Immobilier : le viager va-t-il ressusciter ?

Par Mathias Thépot  |   |  578  mots
La CDC compte par l'intermédiaire de son nouveau fonds, acquérir 400 logements en viager.
La Caisse des dépôts tente de remettre au goût du jour le viager pour subvenir aux besoins des petites retraites. Mais l’expérience reste encore très embryonnaire…

Jusqu'ici, lorsqu'on évoque le viager en France, on pense à Michel Serrault et à Michel Galabru dans le film de Pierre Tchernia, ou bien plus récemment à Jeanne Calment qui avait joué à son insu un bien mauvais tour à son notaire après lui avoir cédé sa maison en viager lorsqu'elle avait 90 ans... Celui-ci est même décédé avant elle !
Surtout, le viager est davantage perçu comme un mécanisme de spéculation sur la mort plutôt que comme une pratique utile à l'économie. Ainsi, actuellement, seulement "4.000 ventes en viager s'opèrent chaque année", estime Pierre-René Lemas, le directeur général de la Caisse des dépôts et consignations (CDC), le bras financier de l'Etat.

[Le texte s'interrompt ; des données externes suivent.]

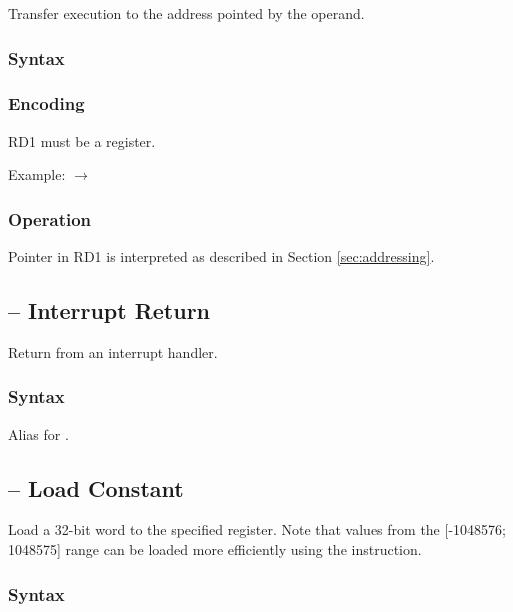 \documentclass[a4paper,12pt,twoside,extrafontsizes]{memoir}
\begin{document}
{Transfer execution to the address pointed by the operand.

\subsubsection{Syntax}


\subsubsection{Encoding}


RD1 must be a register.

Example:  $\rightarrow$ 

\subsubsection{Operation}


Pointer in RD1 is interpreted as described in Section \ref{sec:addressing}.

\subsection{ -- Interrupt Return}
\label{subsec:instr:iret}

Return from an interrupt handler.

\subsubsection{Syntax}


Alias for .

\subsection{ -- Load Constant}
\label{subsec:instr:lc}

Load a 32-bit word to the specified register. Note that values from the [-1048576; 1048575] range can be loaded more efficiently using the  instruction.

\subsubsection{Syntax}

}
\end{document}
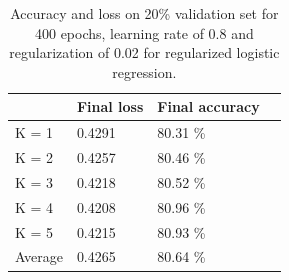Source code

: \documentclass[10pt,conference,compsocconf]{IEEEtran}
\begin{document}
\begin{table}[htbp]
  \centering
  \begin{tabular}[c]{|l||l|l|l|}
    \hline
    &Final loss&Final accuracy \\
    \hline
    K = 1 & 0.4291 & 80.31 \% \\
    K = 2 & 0.4257 & 80.46 \%\\
    K = 3 & 0.4218 & 80.52 \%\\
    K = 4 & 0.4208 & 80.96 \%\\
    K = 5 & 0.4215 & 80.93 \%\\
     \hline
    Average & 0.4265 & 80.64 \% \\
    \hline
  \end{tabular}
  \caption{Accuracy and loss on 20\% validation set for 400 epochs, learning rate of 0.8 and regularization of 0.02 for regularized logistic regression. }
  \label{tab:result_log_reg}
\end{table}




\end{document}
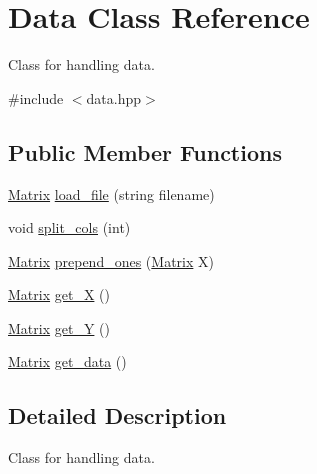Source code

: \hypertarget{classData}{\section{Data Class Reference}
\label{classData}
}


Class for handling data.  




{\ttfamily \#include $<$data.\-hpp$>$}

\subsection*{Public Member Functions}
\begin{DoxyCompactItemize}
\item 
\hyperlink{classMatrix}{Matrix} \hyperlink{classData_a0637899de992e96ed4b8eeb6362f252b}{load\-\_\-file} (string filename)
\item 
void \hyperlink{classData_a7cf1bb80d6516b9c1c9da3d0af30b7c2}{split\-\_\-cols} (int)
\item 
\hyperlink{classMatrix}{Matrix} \hyperlink{classData_a3e5387c97322f99c12eab3d260ee9a1f}{prepend\-\_\-ones} (\hyperlink{classMatrix}{Matrix} X)
\item 
\hyperlink{classMatrix}{Matrix} \hyperlink{classData_a9090d93c356895c33b3318a9ab45db40}{get\-\_\-\-X} ()
\item 
\hyperlink{classMatrix}{Matrix} \hyperlink{classData_a727e28db554b734b04acc811507f96fc}{get\-\_\-\-Y} ()
\item 
\hyperlink{classMatrix}{Matrix} \hyperlink{classData_a926575c51977c29c177b4ed1e8297ea9}{get\-\_\-data} ()
\end{DoxyCompactItemize}


\subsection{Detailed Description}
Class for handling data. 

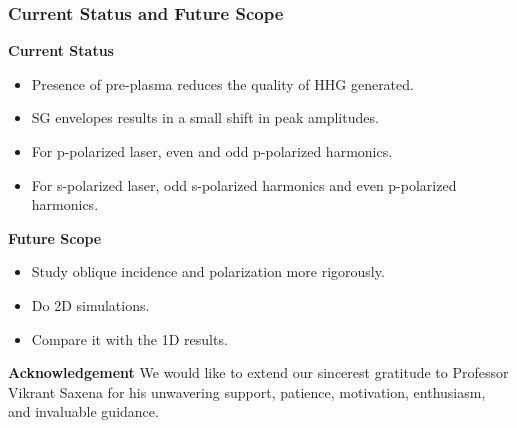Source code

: \documentclass{beamer}
\begin{document}
\begin{frame}
    \frametitle{Current Status and Future Scope}
    \small
    \textbf{Current Status}
    \begin{itemize}
        \item Presence of pre-plasma reduces the quality of HHG generated.
        \item SG envelopes results in a small shift in peak amplitudes.
        \item For p-polarized laser, even and odd p-polarized harmonics.
        \item For s-polarized laser, odd s-polarized harmonics and even p-polarized harmonics.
    \end{itemize}
    \textbf{Future Scope}
    \begin{itemize}
        \item Study oblique incidence and polarization more rigorously.
        \item Do 2D simulations.
        \item Compare it with the 1D results.
    \end{itemize}
    \textbf{Acknowledgement}
    We would like to extend our sincerest gratitude to Professor Vikrant Saxena for his unwavering support, patience, motivation, enthusiasm, and invaluable guidance.
\end{frame}
\end{document}
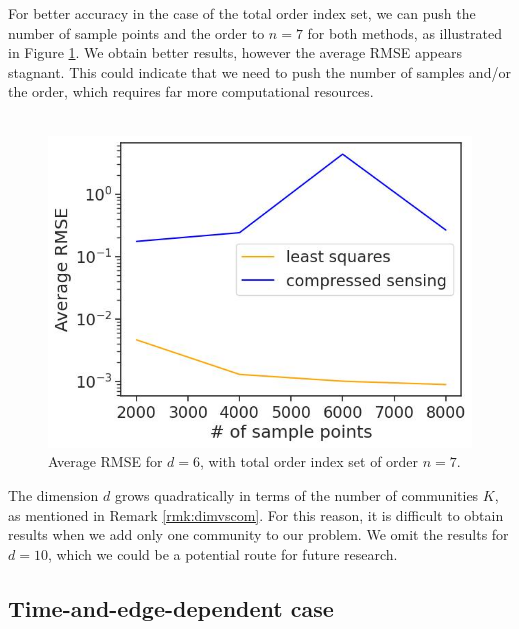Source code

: \documentclass[12pt, oneside]{report}   	%
\begin{document}
For better accuracy in the case of the total order index set, we can push the number of sample points and the order to $n=7$ for both methods, as illustrated in Figure \ref{fig:conv2d6}. We obtain better results, however the average RMSE appears stagnant. This could indicate that we need to push the number of samples and/or the order, which requires far more computational resources.\\\\
\begin{figure}
    \centering
    \includegraphics[scale=0.6]{img/GG_d6n7-7_total-order.jpg}
    \caption{Average RMSE for $d=6$, with total order index set of order $n=7$.}
    \label{fig:conv2d6}
\end{figure}
The dimension $d$ grows quadratically in terms of the number of communities $K$, as mentioned in Remark \ref{rmk:dimvscom}. For this reason, it is difficult to obtain results when we add only one community to our problem. We omit the results for $d=10$, which we could be a potential route for future research.



\subsection{Time-and-edge-dependent case}
\label{subsec:nonconstanttime}
\end{document}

Un solution à des problèmes de la société française ?

Mais alors que la population vieillit (un tiers des Français auront plus de 60 ans en 2040), que la précarité des retraités augmente, que les prix de l'immobilier atteignent des niveaux élevés et que le marché du logement ancien se bloque, le prêt viager hypothécaire pourrait revenir sur le devant de la scène.
Concrètement, pour contracter ce type de prêt, le retraité, appelé crédit rentier, vend son bien à un prix réduit tout en continuant à l'occuper jusqu'à sa mort. L'usage et la propriété sont ainsi dissociés. La signature du contrat de vente est le moment où le crédit rentier reçoit de l'acquéreur un capital appelé bouquet, premier versement qui sera suivi d'une rente mensuelle perçue durant le reste de sa vie.

Débloquer le marché immobilier

En plus de subvenir aux besoins des retraités qui souhaitent être maintenus dans leur domicile jusqu'à leur mort, le viager permettrait de fluidifier le marché du logement. "Il faut trouver des moyens pour introduire de la fluidité dans notre société sclérosée par son capital immobilisé", justifie-t-on à la Caisse des dépôts.

Toutes ces raisons ont incité la "vielle dame de la rue de Lille" à lancer un fonds nommé Certivia, pour l'instant doté de 120 millions d'euros, et qui rassemble une petite dizaine d'investisseurs institutionnels : la CNP Assurances, Suravenir, AG2R La Mondiale, Groupama, la Maif, la Macif, le Crédit Mutuel Nord Europe, ainsi qu'Unéo.
Le fonds devrait se porter acquéreur de 400 biens, soit un prix moyen de 300.000 euros. Une somme moyenne élevée qui se justifie par la localisation des biens acquis puisqu'ils seront situés en zones très tendues, c'est à dire en Ile-de-France, en Provence-Alpes-Côte d'Azur (Paca) et dans les centres villes des grandes métropoles.

Des bailleurs sociaux pour acheter en viager ?

Pas de quoi toutefois agir significativement sur le marché du logement français. Mais cette expérience en appelle d'autres, notamment dans le monde du logement social. Le viager serait en effet un moyen ingénieux pour faire passer des logements du secteur privé dans l'escarcelle du secteur conventionné si des bailleurs sociaux se portaient acquéreurs.

Pierre-René Lemas n'a d'ailleurs pas caché l'ambition des pouvoirs publics de développer ce type de mécanisme, même si des obstacles subsistent. "Les bailleurs sociaux qui pratiquent le viager de manière trop isolée avec peu de clients prendront de trop grands risques. D'où l'intérêt comme le fait la CDC de lancer un fonds qui par sa taille permet de lisser le risque statistique", indique un observateur avisé du logement en France.